The anger vanished and guilt came glinting up at the window of the dryer. “The operation, was it for—Was it because of what I said about having children?”

“I don’t know, January. My reasons, when I look back, are still confused. Surely I must have been influenced by things you said. Morally I had no right to bear children.”

“No, it was me who had no right. Dictating to you that way. Because of my principles! I see it now.”

“Well.” Shrimp took a sip from the water glass. It was a heavenly refreshment. “It goes deeper than politics. After all, I wasn’t in any immediate danger of adding to the population, was I? My quota was filled. It was a ridiculous, melodramatic gesture, as Dr.
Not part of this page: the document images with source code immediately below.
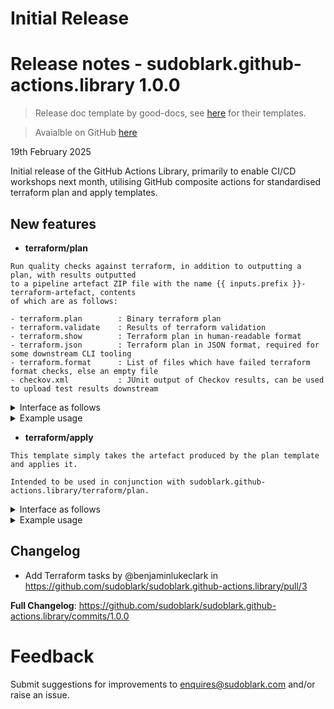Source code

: # Initial Release

# Release notes - sudoblark.github-actions.library 1.0.0

> Release doc template by good-docs, see [here](https://gitlab.com/tgdp/templates) for their templates.

> Avaialble on GitHub [here](https://github.com/sudoblark/sudoblark.github-actions.library/releases/tag/1.0.0)

19th February 2025

Initial release of the GitHub Actions Library, primarily to enable CI/CD workshops next month, utilising GitHub composite actions for standardised terraform plan and apply templates.


## New features

* **terraform/plan**

```
Run quality checks against terraform, in addition to outputting a plan, with results outputted
to a pipeline artefact ZIP file with the name {{ inputs.prefix }}-terraform-artefact, contents
of which are as follows:

- terraform.plan        : Binary terraform plan
- terraform.validate    : Results of terraform validation
- terraform.show        : Terraform plan in human-readable format
- terraform.json        : Terraform plan in JSON format, required for some downstream CLI tooling
- terraform.format      : List of files which have failed terraform format checks, else an empty file
- checkov.xml           : JUnit output of Checkov results, can be used to upload test results downstream
```

<details close>
<summary>Interface as follows</summary>
<br>

```yaml
inputs:
  terraform_version:
    description: "Semantic version of Terraform to utilise for the task."
    type: string
    required: true
  working_directory:
    description: "The working directory to utilise when performing the task."
    type: string
    required: true
  artefact_prefix:
    description: "Prefix to append to terraform-artefact produced by the task."
    type: string
    required: true
  aws_region:
    description: "AWS_DEFAULT_REGION value, required if the hashicorp/aws provider is utilised."
    type: string
    default: ""
    required: false
  aws_access_key:
    description: "AWS_ACCESS_KEY_ID value, required if the hashicorp/aws provider is utilised."
    type: string
    default: ""
    required: false
  aws_secret_access_key:
    description: "AWS_SECRET_ACCESS_KEY value, required if the hashicorp/aws provider is utilised."
    type: string
    default: ""
    required: false
outputs:
  artefact_name:
    description: "Name of artefact ZIP file with outputted results."
    value: "{{ inputs.prefix }}-terraform-artefact"
```

</details>


<details close>
<summary>Example usage</summary>
<br>

https://github.com/sudoblark/sudoblark.terraform.modularised-demo/compare/1.0.1...1.1.0#diff-4f9e38227ed64fefb17f4668a7ac4ab55b6149994d5ac2fd96182d5958479b54R35

```yaml
     - uses: sudoblark/sudoblark.github-actions.library/terraform/plan@1.0.0
        with:
          terraform_version: $TERRAFORM_VERSION
          working_directory: $GITHUB_WORKSPACE/infrastructure/sudoblark
          artefact_prefix: sudoblark
          aws_region: eu-west-2
          aws_access_key: $AWS_ACCESS_KEY_ID
          aws_secret_access_key: $AWS_SECRET_ACCESS_KEY
```

</details>


* **terraform/apply**

```
This template simply takes the artefact produced by the plan template and applies it.

Intended to be used in conjunction with sudoblark.github-actions.library/terraform/plan.
```


<details close>
<summary>Interface as follows</summary>
<br>

```yaml
inputs:
  terraform_version:
    description: "Semantic version of Terraform to utilise for the task."
    type: string
    required: true
  working_directory:
    description: "The working directory to utilise when performing the task."
    type: string
    required: true
  artefact:
    description: "Name of the artefact - produced by terraform/plan - which we wish to apply"
    type: string
    required: true
  aws_region:
    description: "AWS_DEFAULT_REGION value, required if the hashicorp/aws provider is utilised."
    type: string
    default: ""
    required: false
  aws_access_key:
    description: "AWS_ACCESS_KEY_ID value, required if the hashicorp/aws provider is utilised."
    type: string
    default: ""
    required: false
  aws_secret_access_key:
    description: "AWS_SECRET_ACCESS_KEY value, required if the hashicorp/aws provider is utilised."
    type: string
    default: ""
    required: false
```

</details>


<details close>
<summary>Example usage</summary>
<br>

https://github.com/sudoblark/sudoblark.terraform.modularised-demo/compare/1.0.1...1.1.0#diff-4f9e38227ed64fefb17f4668a7ac4ab55b6149994d5ac2fd96182d5958479b54R82

```yaml
    - uses: sudoblark/sudoblark.github-actions.library/terraform/apply@1.0.0
      with:
        terraform_version: $TERRAFORM_VERSION
        working_directory: $GITHUB_WORKSPACE/infrastructure/sudoblark
        artefact: sudoblark-terraform-artefact
        aws_region: eu-west-2
        aws_access_key: $AWS_ACCESS_KEY_ID
        aws_secret_access_key: $AWS_SECRET_ACCESS_KEY
```

</details>

## Changelog

* Add Terraform tasks by @benjaminlukeclark in https://github.com/sudoblark/sudoblark.github-actions.library/pull/3

**Full Changelog**: https://github.com/sudoblark/sudoblark.github-actions.library/commits/1.0.0

# Feedback
Submit suggestions for improvements to [enquires@sudoblark.com](mailto:enquires@sudoblark.com) and/or raise an issue.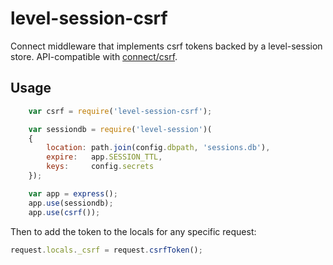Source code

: # level-session-csrf

Connect middleware that implements csrf tokens backed by a level-session store. API-compatible with [connect/csrf](http://www.senchalabs.org/connect/csrf.html).

## Usage

```javascript
	var csrf = require('level-session-csrf');

	var sessiondb = require('level-session')(
	{
		location: path.join(config.dbpath, 'sessions.db'),
		expire:   app.SESSION_TTL,
		keys:     config.secrets
	});

	var app = express();
	app.use(sessiondb);
	app.use(csrf());
```

Then to add the token to the locals for any specific request:

```javascript
request.locals._csrf = request.csrfToken();
```
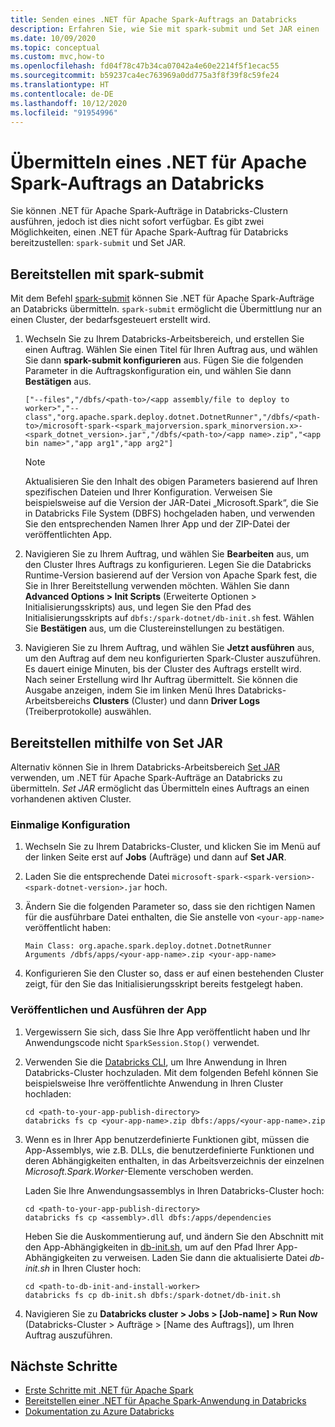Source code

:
 ```yaml
---
title: Senden eines .NET für Apache Spark-Auftrags an Databricks
description: Erfahren Sie, wie Sie mit spark-submit und Set JAR einen .NET für Apache Spark-Auftrag an Databricks übermitteln.
ms.date: 10/09/2020
ms.topic: conceptual
ms.custom: mvc,how-to
ms.openlocfilehash: fd04f78c47b34ca07042a4e60e2214f5f1ecac55
ms.sourcegitcommit: b59237ca4ec763969a0dd775a3f8f39f8c59fe24
ms.translationtype: HT
ms.contentlocale: de-DE
ms.lasthandoff: 10/12/2020
ms.locfileid: "91954996"
---
```

# <a name="submit-a-net-for-apache-spark-job-to-databricks"></a>Übermitteln eines .NET für Apache Spark-Auftrags an Databricks

Sie können .NET für Apache Spark-Aufträge in Databricks-Clustern ausführen, jedoch ist dies nicht sofort verfügbar. Es gibt zwei Möglichkeiten, einen .NET für Apache Spark-Auftrag für Databricks bereitzustellen: `spark-submit` und Set JAR.

## <a name="deploy-using-spark-submit"></a>Bereitstellen mit spark-submit

Mit dem Befehl [spark-submit](https://spark.apache.org/docs/latest/submitting-applications.html) können Sie .NET für Apache Spark-Aufträge an Databricks übermitteln. `spark-submit` ermöglicht die Übermittlung nur an einen Cluster, der bedarfsgesteuert erstellt wird.

1. Wechseln Sie zu Ihrem Databricks-Arbeitsbereich, und erstellen Sie einen Auftrag. Wählen Sie einen Titel für Ihren Auftrag aus, und wählen Sie dann **spark-submit konfigurieren** aus. Fügen Sie die folgenden Parameter in die Auftragskonfiguration ein, und wählen Sie dann **Bestätigen** aus.

    ```
    ["--files","/dbfs/<path-to>/<app assembly/file to deploy to worker>","--class","org.apache.spark.deploy.dotnet.DotnetRunner","/dbfs/<path-to>/microsoft-spark-<spark_majorversion.spark_minorversion.x>-<spark_dotnet_version>.jar","/dbfs/<path-to>/<app name>.zip","<app bin name>","app arg1","app arg2"]
    ```

    > [!NOTE]
    > Aktualisieren Sie den Inhalt des obigen Parameters basierend auf Ihren spezifischen Dateien und Ihrer Konfiguration. Verweisen Sie beispielsweise auf die Version der JAR-Datei „Microsoft.Spark“, die Sie in Databricks File System (DBFS) hochgeladen haben, und verwenden Sie den entsprechenden Namen Ihrer App und der ZIP-Datei der veröffentlichten App.

2. Navigieren Sie zu Ihrem Auftrag, und wählen Sie **Bearbeiten** aus, um den Cluster Ihres Auftrags zu konfigurieren. Legen Sie die Databricks Runtime-Version basierend auf der Version von Apache Spark fest, die Sie in Ihrer Bereitstellung verwenden möchten. Wählen Sie dann **Advanced Options > Init Scripts** (Erweiterte Optionen > Initialisierungsskripts) aus, und legen Sie den Pfad des Initialisierungsskripts auf `dbfs:/spark-dotnet/db-init.sh` fest. Wählen Sie **Bestätigen** aus, um die Clustereinstellungen zu bestätigen.

3. Navigieren Sie zu Ihrem Auftrag, und wählen Sie **Jetzt ausführen** aus, um den Auftrag auf dem neu konfigurierten Spark-Cluster auszuführen. Es dauert einige Minuten, bis der Cluster des Auftrags erstellt wird. Nach seiner Erstellung wird Ihr Auftrag übermittelt. Sie können die Ausgabe anzeigen, indem Sie im linken Menü Ihres Databricks-Arbeitsbereichs **Clusters** (Cluster) und dann **Driver Logs** (Treiberprotokolle) auswählen.

## <a name="deploy-using-set-jar"></a>Bereitstellen mithilfe von Set JAR

Alternativ können Sie in Ihrem Databricks-Arbeitsbereich [Set JAR](/azure/databricks/jobs#--create-a-job) verwenden, um .NET für Apache Spark-Aufträge an Databricks zu übermitteln. *Set JAR* ermöglicht das Übermitteln eines Auftrags an einen vorhandenen aktiven Cluster.

### <a name="one-time-setup"></a>Einmalige Konfiguration

1. Wechseln Sie zu Ihrem Databricks-Cluster, und klicken Sie im Menü auf der linken Seite erst auf **Jobs** (Aufträge) und dann auf **Set JAR**.

2. Laden Sie die entsprechende Datei `microsoft-spark-<spark-version>-<spark-dotnet-version>.jar` hoch.

3. Ändern Sie die folgenden Parameter so, dass sie den richtigen Namen für die ausführbare Datei enthalten, die Sie anstelle von `<your-app-name>` veröffentlicht haben:

    ```
    Main Class: org.apache.spark.deploy.dotnet.DotnetRunner
    Arguments /dbfs/apps/<your-app-name>.zip <your-app-name>
    ```

4. Konfigurieren Sie den Cluster so, dass er auf einen bestehenden Cluster zeigt, für den Sie das Initialisierungsskript bereits festgelegt haben.

### <a name="publish-and-run-your-app"></a>Veröffentlichen und Ausführen der App

1. Vergewissern Sie sich, dass Sie Ihre App veröffentlicht haben und Ihr Anwendungscode nicht `SparkSession.Stop()` verwendet.

2. Verwenden Sie die [Databricks CLI](/azure/databricks/dev-tools/databricks-cli), um Ihre Anwendung in Ihren Databricks-Cluster hochzuladen. Mit dem folgenden Befehl können Sie beispielsweise Ihre veröffentlichte Anwendung in Ihren Cluster hochladen:

    ```console
    cd <path-to-your-app-publish-directory>
    databricks fs cp <your-app-name>.zip dbfs:/apps/<your-app-name>.zip
    ```

3. Wenn es in Ihrer App benutzerdefinierte Funktionen gibt, müssen die App-Assemblys, wie z.B. DLLs, die benutzerdefinierte Funktionen und deren Abhängigkeiten enthalten, in das Arbeitsverzeichnis der einzelnen *Microsoft.Spark.Worker*-Elemente verschoben werden.

    Laden Sie Ihre Anwendungsassemblys in Ihren Databricks-Cluster hoch:

    ```console
    cd <path-to-your-app-publish-directory>
    databricks fs cp <assembly>.dll dbfs:/apps/dependencies
    ```

    Heben Sie die Auskommentierung auf, und ändern Sie den Abschnitt mit den App-Abhängigkeiten in [db-init.sh](https://github.com/dotnet/spark/blob/master/deployment/db-init.sh), um auf den Pfad Ihrer App-Abhängigkeiten zu verweisen. Laden Sie dann die aktualisierte Datei *db-init.sh* in Ihren Cluster hoch:

    ```console
    cd <path-to-db-init-and-install-worker>
    databricks fs cp db-init.sh dbfs:/spark-dotnet/db-init.sh
    ```

4. Navigieren Sie zu **Databricks cluster > Jobs > [Job-name] > Run Now** (Databricks-Cluster > Aufträge > [Name des Auftrags]), um Ihren Auftrag auszuführen.

## <a name="next-steps"></a>Nächste Schritte

* [Erste Schritte mit .NET für Apache Spark](../tutorials/get-started.md)
* [Bereitstellen einer .NET für Apache Spark-Anwendung in Databricks](../tutorials/databricks-deployment.md)
* [Dokumentation zu Azure Databricks](/azure/azure-databricks/)
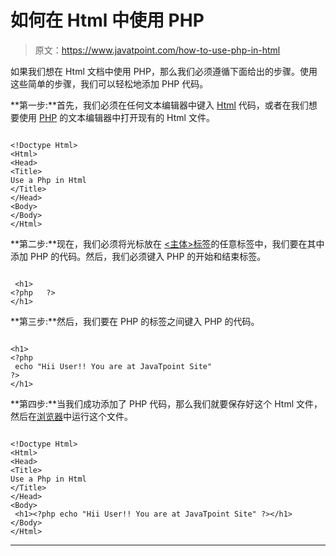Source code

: # 如何在 Html 中使用 PHP

> 原文：<https://www.javatpoint.com/how-to-use-php-in-html>

如果我们想在 Html 文档中使用 PHP，那么我们必须遵循下面给出的步骤。使用这些简单的步骤，我们可以轻松地添加 PHP 代码。

**第一步:**首先，我们必须在任何文本编辑器中键入 [Html](https://www.javatpoint.com/html-tutorial) 代码，或者在我们想要使用 [PHP](https://www.javatpoint.com/php-tutorial) 的文本编辑器中打开现有的 Html 文件。

```

<!Doctype Html>
<Html>   
<Head>    
<Title>   
Use a Php in Html
</Title>
</Head>
<Body> 
</Body> 
</Html>

```

**第二步:**现在，我们必须将光标放在 [<主体>标签](https://www.javatpoint.com/html-body-tag)的任意标签中，我们要在其中添加 PHP 的代码。然后，我们必须键入 PHP 的开始和结束标签。

```

 <h1>
<?php   ?>
</h1>

```

**第三步:**然后，我们要在 PHP 的标签之间键入 PHP 的代码。

```

<h1>
<?php
 echo "Hii User!! You are at JavaTpoint Site" 
?>	
</h1>

```

**第四步:**当我们成功添加了 PHP 代码，那么我们就要保存好这个 Html 文件，然后在[浏览器](https://www.javatpoint.com/browsers)中运行这个文件。

```

<!Doctype Html>
<Html>   
<Head>    
<Title>   
Use a Php in Html
</Title>
</Head>
<Body> 
 <h1><?php echo "Hii User!! You are at JavaTpoint Site" ?></h1>
</Body> 
</Html>

```

* * *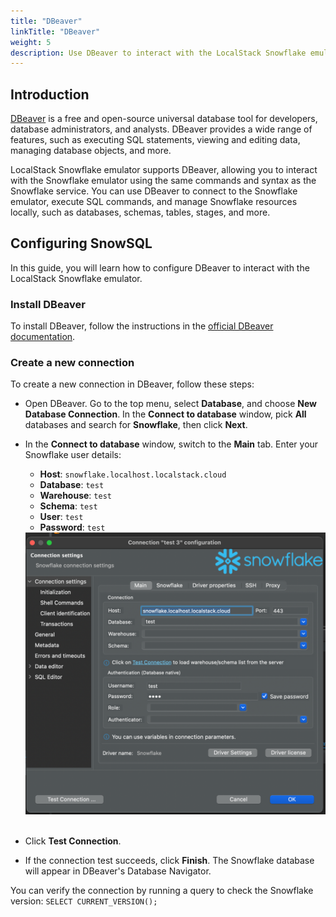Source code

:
 ```yaml
---
title: "DBeaver"
linkTitle: "DBeaver"
weight: 5
description: Use DBeaver to interact with the LocalStack Snowflake emulator
---
```


## Introduction

[DBeaver](https://dbeaver.io/) is a free and open-source universal database tool for developers, database administrators, and analysts. DBeaver provides a wide range of features, such as executing SQL statements, viewing and editing data, managing database objects, and more.

LocalStack Snowflake emulator supports DBeaver, allowing you to interact with the Snowflake emulator using the same commands and syntax as the Snowflake service. You can use DBeaver to connect to the Snowflake emulator, execute SQL commands, and manage Snowflake resources locally, such as databases, schemas, tables, stages, and more.

## Configuring SnowSQL

In this guide, you will learn how to configure DBeaver to interact with the LocalStack Snowflake emulator.

### Install DBeaver

To install DBeaver, follow the instructions in the [official DBeaver documentation](https://dbeaver.io/download/).

### Create a new connection

To create a new connection in DBeaver, follow these steps:

-   Open DBeaver. Go to the top menu, select **Database**, and choose **New Database Connection**. In the **Connect to database** window, pick **All** databases and search for **Snowflake**, then click **Next**.
-   In the **Connect to database** window, switch to the **Main** tab. Enter your Snowflake user details: 
    - **Host**: `snowflake.localhost.localstack.cloud`
    - **Database**: `test`
    - **Warehouse**: `test`
    - **Schema**: `test`
    - **User**: `test`
    - **Password**: `test`
    <img src="dbeaver-new-connection.png" alt="New connection in DBeaver" width="700"/>
    <br><br>

- Click **Test Connection**.
-   If the connection test succeeds, click **Finish**. The Snowflake database will appear in DBeaver's Database Navigator. 

You can verify the connection by running a query to check the Snowflake version: `SELECT CURRENT_VERSION();`
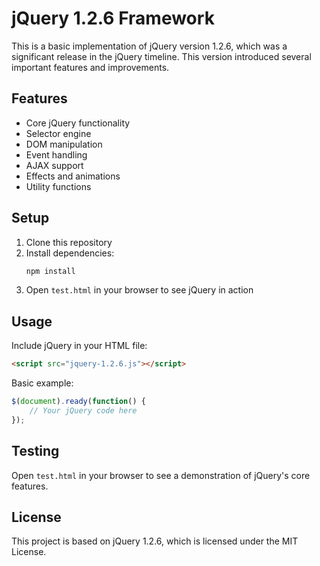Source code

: # jQuery 1.2.6 Framework

This is a basic implementation of jQuery version 1.2.6, which was a significant release in the jQuery timeline. This version introduced several important features and improvements.

## Features

- Core jQuery functionality
- Selector engine
- DOM manipulation
- Event handling
- AJAX support
- Effects and animations
- Utility functions

## Setup

1. Clone this repository
2. Install dependencies:
   ```bash
   npm install
   ```
3. Open `test.html` in your browser to see jQuery in action

## Usage

Include jQuery in your HTML file:

```html
<script src="jquery-1.2.6.js"></script>
```

Basic example:
```javascript
$(document).ready(function() {
    // Your jQuery code here
});
```

## Testing

Open `test.html` in your browser to see a demonstration of jQuery's core features.

## License

This project is based on jQuery 1.2.6, which is licensed under the MIT License.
Mesic was the first—”

January had shrugged off her raincoat and walked nearer the bed—She was wearing the nurse’s uniform Shrimp had bought for her how many years ago. She bulged everywhere.

“Remember?” January said.

Shrimp nodded. She didn’t have the heart to tell her that she didn’t feel sexy. Or ashamed. Or anything. The horror show of Bellevue had taken it out of her—feeling, sex, and all.

January slipped her fingers under Shrimp’s wrist to take her pulse. “It’s slow,” she observed.

Shrimp pulled her hand away. “I don’t want to play games.”

January began to cry.

13. Shrimp, in Bed (2026)

“You know?

“I’d like to see it working again, the way it was meant to. That may sound like less than the whole revolution, but it’s something that I can do, that I can try for. Right? Because a building is like … It’s a symbol of the life you lead inside it.

“One elevator, one elevator in working order and not even all day long necessarily. Maybe just an hour in the morning and an hour in the early evening, when there’s power to spare. What a difference it would make for people like us here at the top. Think back to all the times you decided not to come up to see me because of these stairs. Or all the times I stayed in. That’s no way to live. But it’s the older people who suffer most. My mother, I’ll bet she doesn’t get down to the street once a week nowadays, and Lottie’s almost as bad. It’s me and Mickey who have to get the mail, the groceries, everything else, and that’s not fair to us. Is it?